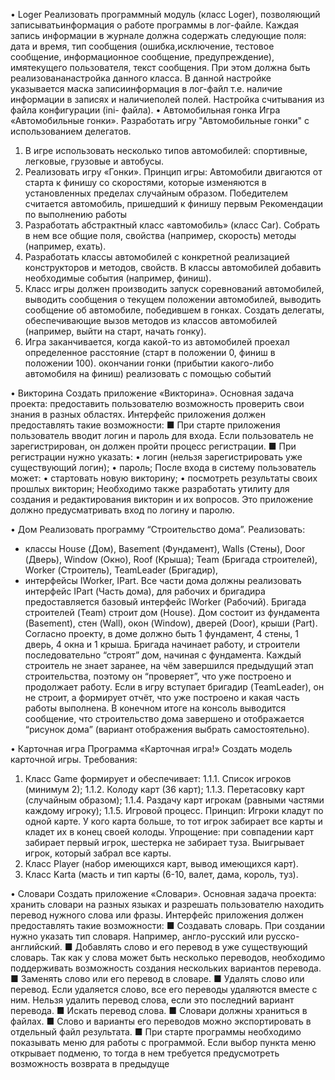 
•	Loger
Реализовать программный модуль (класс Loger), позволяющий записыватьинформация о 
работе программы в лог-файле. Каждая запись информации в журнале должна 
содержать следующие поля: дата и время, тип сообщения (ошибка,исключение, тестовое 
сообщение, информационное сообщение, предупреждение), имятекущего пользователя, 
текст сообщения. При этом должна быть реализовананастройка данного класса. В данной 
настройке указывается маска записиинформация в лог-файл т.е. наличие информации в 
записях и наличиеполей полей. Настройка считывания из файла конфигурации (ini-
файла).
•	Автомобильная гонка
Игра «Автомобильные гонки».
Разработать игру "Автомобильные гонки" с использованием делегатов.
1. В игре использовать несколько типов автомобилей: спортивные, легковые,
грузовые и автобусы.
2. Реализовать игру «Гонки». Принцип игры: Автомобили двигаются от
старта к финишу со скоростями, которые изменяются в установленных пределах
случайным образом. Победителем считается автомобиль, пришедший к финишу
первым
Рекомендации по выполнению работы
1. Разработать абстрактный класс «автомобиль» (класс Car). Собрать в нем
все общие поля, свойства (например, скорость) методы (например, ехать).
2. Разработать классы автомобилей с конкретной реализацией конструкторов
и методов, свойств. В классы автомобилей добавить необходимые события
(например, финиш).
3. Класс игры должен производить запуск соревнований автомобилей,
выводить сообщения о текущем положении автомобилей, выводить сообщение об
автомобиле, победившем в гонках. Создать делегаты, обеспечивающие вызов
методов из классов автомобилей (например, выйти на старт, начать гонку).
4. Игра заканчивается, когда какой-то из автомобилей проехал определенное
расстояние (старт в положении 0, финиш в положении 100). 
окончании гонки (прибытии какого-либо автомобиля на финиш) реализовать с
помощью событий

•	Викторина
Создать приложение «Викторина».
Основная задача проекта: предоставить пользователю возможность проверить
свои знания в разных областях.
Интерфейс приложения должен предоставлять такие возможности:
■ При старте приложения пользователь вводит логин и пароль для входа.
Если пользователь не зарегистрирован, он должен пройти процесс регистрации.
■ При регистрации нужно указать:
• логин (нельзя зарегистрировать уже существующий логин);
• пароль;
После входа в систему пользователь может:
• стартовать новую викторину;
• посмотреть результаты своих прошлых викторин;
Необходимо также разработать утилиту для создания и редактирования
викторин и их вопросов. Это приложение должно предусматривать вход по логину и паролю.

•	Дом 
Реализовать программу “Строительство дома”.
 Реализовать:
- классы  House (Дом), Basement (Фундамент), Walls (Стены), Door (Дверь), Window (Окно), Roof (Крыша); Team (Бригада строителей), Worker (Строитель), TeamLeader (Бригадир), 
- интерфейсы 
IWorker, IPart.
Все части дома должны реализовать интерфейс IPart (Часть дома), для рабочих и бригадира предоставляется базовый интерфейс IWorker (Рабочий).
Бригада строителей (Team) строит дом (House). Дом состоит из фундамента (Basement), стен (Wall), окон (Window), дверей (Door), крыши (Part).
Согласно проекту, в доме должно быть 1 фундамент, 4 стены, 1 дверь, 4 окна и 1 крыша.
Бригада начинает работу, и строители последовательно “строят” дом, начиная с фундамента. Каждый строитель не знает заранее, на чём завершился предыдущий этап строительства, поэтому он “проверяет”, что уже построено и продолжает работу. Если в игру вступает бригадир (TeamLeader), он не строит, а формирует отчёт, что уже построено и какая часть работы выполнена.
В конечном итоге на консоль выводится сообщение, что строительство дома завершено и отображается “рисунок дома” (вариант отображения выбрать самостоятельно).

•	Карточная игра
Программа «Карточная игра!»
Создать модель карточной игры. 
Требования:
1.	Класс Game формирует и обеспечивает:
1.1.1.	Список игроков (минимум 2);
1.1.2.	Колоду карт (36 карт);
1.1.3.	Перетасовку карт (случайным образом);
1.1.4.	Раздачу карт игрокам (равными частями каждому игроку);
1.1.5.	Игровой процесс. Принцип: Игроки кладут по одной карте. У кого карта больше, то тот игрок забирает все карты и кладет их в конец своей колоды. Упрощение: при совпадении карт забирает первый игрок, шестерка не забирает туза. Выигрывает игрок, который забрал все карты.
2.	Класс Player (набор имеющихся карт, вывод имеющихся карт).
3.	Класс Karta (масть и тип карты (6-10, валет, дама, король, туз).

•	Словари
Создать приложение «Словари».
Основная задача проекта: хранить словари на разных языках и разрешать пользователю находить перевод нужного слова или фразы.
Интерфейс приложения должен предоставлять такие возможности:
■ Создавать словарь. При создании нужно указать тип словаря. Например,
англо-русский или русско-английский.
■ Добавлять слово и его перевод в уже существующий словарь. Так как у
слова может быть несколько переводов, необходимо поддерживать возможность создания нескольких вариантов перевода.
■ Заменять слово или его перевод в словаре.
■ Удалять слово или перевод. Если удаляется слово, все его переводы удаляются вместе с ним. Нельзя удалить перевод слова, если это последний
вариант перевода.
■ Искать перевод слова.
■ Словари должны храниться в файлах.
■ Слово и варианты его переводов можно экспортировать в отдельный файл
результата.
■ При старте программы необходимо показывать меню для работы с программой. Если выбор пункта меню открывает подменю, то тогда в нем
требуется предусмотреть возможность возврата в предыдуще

---

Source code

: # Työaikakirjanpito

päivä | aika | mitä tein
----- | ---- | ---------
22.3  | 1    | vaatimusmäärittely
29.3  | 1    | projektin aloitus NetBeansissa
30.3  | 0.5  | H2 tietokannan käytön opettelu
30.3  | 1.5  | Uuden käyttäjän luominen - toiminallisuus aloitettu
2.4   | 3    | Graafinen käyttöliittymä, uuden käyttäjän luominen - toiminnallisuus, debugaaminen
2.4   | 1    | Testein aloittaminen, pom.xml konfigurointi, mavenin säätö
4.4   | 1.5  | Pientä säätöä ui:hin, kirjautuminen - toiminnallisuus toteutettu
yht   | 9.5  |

...

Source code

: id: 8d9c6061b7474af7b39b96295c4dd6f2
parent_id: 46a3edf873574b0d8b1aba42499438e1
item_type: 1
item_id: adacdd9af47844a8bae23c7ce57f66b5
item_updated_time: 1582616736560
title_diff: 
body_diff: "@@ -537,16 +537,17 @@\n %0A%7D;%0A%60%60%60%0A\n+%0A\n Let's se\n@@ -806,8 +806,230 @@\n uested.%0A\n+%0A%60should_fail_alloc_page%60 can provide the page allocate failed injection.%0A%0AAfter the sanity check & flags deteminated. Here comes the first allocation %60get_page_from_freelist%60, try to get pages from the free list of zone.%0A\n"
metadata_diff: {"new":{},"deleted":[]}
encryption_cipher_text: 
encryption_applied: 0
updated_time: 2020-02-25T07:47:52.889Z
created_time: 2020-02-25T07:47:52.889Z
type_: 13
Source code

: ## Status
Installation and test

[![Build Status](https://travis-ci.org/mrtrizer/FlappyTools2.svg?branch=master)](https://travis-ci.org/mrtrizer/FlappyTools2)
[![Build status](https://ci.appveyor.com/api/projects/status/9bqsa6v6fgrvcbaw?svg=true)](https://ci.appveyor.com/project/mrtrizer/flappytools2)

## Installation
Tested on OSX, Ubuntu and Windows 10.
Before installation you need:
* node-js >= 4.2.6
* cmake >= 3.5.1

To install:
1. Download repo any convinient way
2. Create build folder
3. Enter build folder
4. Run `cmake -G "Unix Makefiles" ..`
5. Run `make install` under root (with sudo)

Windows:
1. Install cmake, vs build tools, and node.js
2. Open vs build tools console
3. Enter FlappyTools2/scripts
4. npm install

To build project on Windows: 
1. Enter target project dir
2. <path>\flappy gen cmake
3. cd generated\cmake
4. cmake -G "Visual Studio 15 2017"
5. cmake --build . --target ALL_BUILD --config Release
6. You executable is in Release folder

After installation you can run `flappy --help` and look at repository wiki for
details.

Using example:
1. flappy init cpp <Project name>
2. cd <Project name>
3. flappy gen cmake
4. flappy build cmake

◆ **Work to be completed**
Look through the data above and return exactly the lines from the one that contains "Если пользователь не" to the one that contains "Бригада начинает работу, и", inclusive, with nothing else.

◆ **Final answer**
Если пользователь не зарегистрирован, он должен пройти процесс регистрации.
■ При регистрации нужно указать:
• логин (нельзя зарегистрировать уже существующий логин);
• пароль;
После входа в систему пользователь может:
• стартовать новую викторину;
• посмотреть результаты своих прошлых викторин;
Необходимо также разработать утилиту для создания и редактирования
викторин и их вопросов. Это приложение должно предусматривать вход по логину и паролю.

•	Дом 
Реализовать программу “Строительство дома”.
 Реализовать:
- классы  House (Дом), Basement (Фундамент), Walls (Стены), Door (Дверь), Window (Окно), Roof (Крыша); Team (Бригада строителей), Worker (Строитель), TeamLeader (Бригадир), 
- интерфейсы 
IWorker, IPart.
Все части дома должны реализовать интерфейс IPart (Часть дома), для рабочих и бригадира предоставляется базовый интерфейс IWorker (Рабочий).
Бригада строителей (Team) строит дом (House). Дом состоит из фундамента (Basement), стен (Wall), окон (Window), дверей (Door), крыши (Part).
Согласно проекту, в доме должно быть 1 фундамент, 4 стены, 1 дверь, 4 окна и 1 крыша.
Бригада начинает работу, и строители последовательно “строят” дом, начиная с фундамента. Каждый строитель не знает заранее, на чём завершился предыдущий этап строительства, поэтому он “проверяет”, что уже построено и продолжает работу. Если в игру вступает бригадир (TeamLeader), он не строит, а формирует отчёт, что уже построено и какая часть работы выполнена.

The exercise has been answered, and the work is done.